2015年5月5日火曜日

『黒猫・餅饅頭』薄田泣菫



詩人である薄田泣菫はまた随筆家として『茶話』など数多くの軽妙な文章を残しています。無駄のないその文体は短文のお手本としても高く評価されています。今回は随筆集『猫の微笑』より「黒猫」と「餅饅頭」を選びました。
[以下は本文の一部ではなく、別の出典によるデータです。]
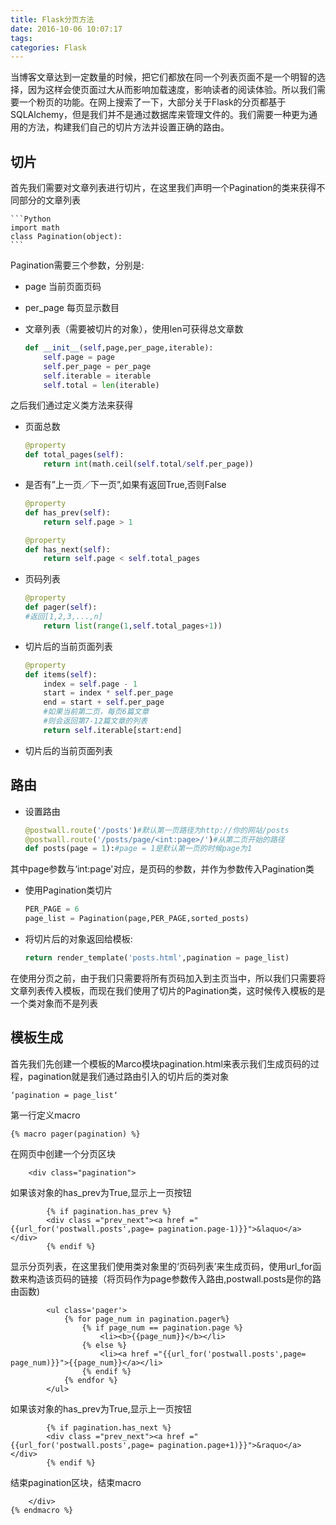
 ```yaml
---
title: Flask分页方法
date: 2016-10-06 10:07:17
tags:
categories: Flask
---
```



当博客文章达到一定数量的时候，把它们都放在同一个列表页面不是一个明智的选择，因为这样会使页面过大从而影响加载速度，影响读者的阅读体验。所以我们需要一个粉页的功能。在网上搜索了一下，大部分关于Flask的分页都基于SQLAlchemy，但是我们并不是通过数据库来管理文件的。我们需要一种更为通用的方法，构建我们自己的切片方法并设置正确的路由。

<!--More-->


## 切片

首先我们需要对文章列表进行切片，在这里我们声明一个Pagination的类来获得不同部分的文章列表

	```Python
	import math
	class Pagination(object):
	```
Pagination需要三个参数，分别是:

- page 当前页面页码
- per\_page 每页显示数目
- 文章列表（需要被切片的对象），使用len可获得总文章数
	
	```Python
	def __init__(self,page,per_page,iterable):
		self.page = page
		self.per_page = per_page
		self.iterable = iterable
		self.total = len(iterable)
	```
之后我们通过定义类方法来获得
			
- 页面总数
	
	```Python
	@property
	def total_pages(self):
		return int(math.ceil(self.total/self.per_page))
	```
- 是否有”上一页／下一页”,如果有返回True,否则False

	```Python
	@property
	def has_prev(self):
		return self.page > 1
	
	@property
	def has_next(self):
		return self.page < self.total_pages
	```
- 页码列表
	
	```Python
	@property
	def pager(self):
	#返回[1,2,3,...,n]
		return list(range(1,self.total_pages+1))
	```
- 切片后的当前页面列表

	```Python
	@property
	def items(self):
		index = self.page - 1
		start = index * self.per_page
		end = start + self.per_page
		#如果当前第二页，每页6篇文章
		#则会返回第7-12篇文章的列表	
		return self.iterable[start:end]
	```
- 切片后的当前页面列表

## 路由

- 设置路由
	
	```Python
	@postwall.route('/posts')#默认第一页路径为http://你的网站/posts
	@postwall.route('/posts/page/<int:page>/')#从第二页开始的路径
	def posts(page = 1):#page = 1是默认第一页的时候page为1
	```
其中page参数与‘int:page'对应，是页码的参数，并作为参数传入Pagination类

- 使用Pagination类切片

	```Python
	PER_PAGE = 6
	page_list = Pagination(page,PER_PAGE,sorted_posts)
	```
- 将切片后的对象返回给模板:

	```Python
	return render_template('posts.html',pagination = page_list)
	```
在使用分页之前，由于我们只需要将所有页码加入到主页当中，所以我们只需要将文章列表传入模板，而现在我们使用了切片的Pagination类，这时候传入模板的是一个类对象而不是列表

## 模板生成

首先我们先创建一个模板的Marco模块pagination.html来表示我们生成页码的过程，pagination就是我们通过路由引入的切片后的类对象

	‘pagination = page_list‘

第一行定义macro

	{% macro pager(pagination) %}
在网页中创建一个分页区块

		<div class="pagination">

如果该对象的has\_prev为True,显示上一页按钮

			{% if pagination.has_prev %}
			<div class ="prev_next"><a href ="{{url_for('postwall.posts',page= pagination.page-1)}}">&laquo</a></div>
			{% endif %}

显示分页列表，在这里我们使用类对象里的‘页码列表’来生成页码，使用url\_for函数来构造该页码的链接（将页码作为page参数传入路由,postwall.posts是你的路由函数)

			<ul class='pager'>
				{% for page_num in pagination.pager%}
					{% if page_num == pagination.page %}
						<li><b>{{page_num}}</b></li>
					{% else %}
						<li><a href ="{{url_for('postwall.posts',page= page_num)}}">{{page_num}}</a></li>
					{% endif %}
				{% endfor %}
			</ul>
			
如果该对象的has\_prev为True,显示上一页按钮

			{% if pagination.has_next %}
			<div class ="prev_next"><a href ="{{url_for('postwall.posts',page= pagination.page+1)}}">&raquo</a></div>
			{% endif %}

结束pagination区块，结束macro

	    </div>
	{% endmacro %}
「黒猫」は荷車で子猫を轢いた男とそれを見た婦人活動家の女性とのやりとりです。作者が実際に見た出来事かも知れません。この作品は関西弁がポイントです。ヒステリックな女性といかにも大阪人らしいオッサンのやりとりがコントのようでどこまで真剣なのかよくわかりません。昭和初期の関西弁がいい味をだしています。

「餅饅頭」は古い本に載っていた話。京都で人気の饅頭屋へ、乞食が饅頭を買いに行きました。しかしお店の主人は売らないといいます。お金を払うなら誰であってもお客だろうという乞食と、人の慈悲で生きているような人に売ることはできないと言う主人。このやりとりに泣菫は感想を述べています。なるほどこの話、京都ならいかにもありそうなことです。これが大阪ならば主人は「毎度、おおきに」と頭を下げていたかも知れません。ところが京都ではこれが通用しません。なんだかんだと理屈をいいます。ほんまむずかしいところどす。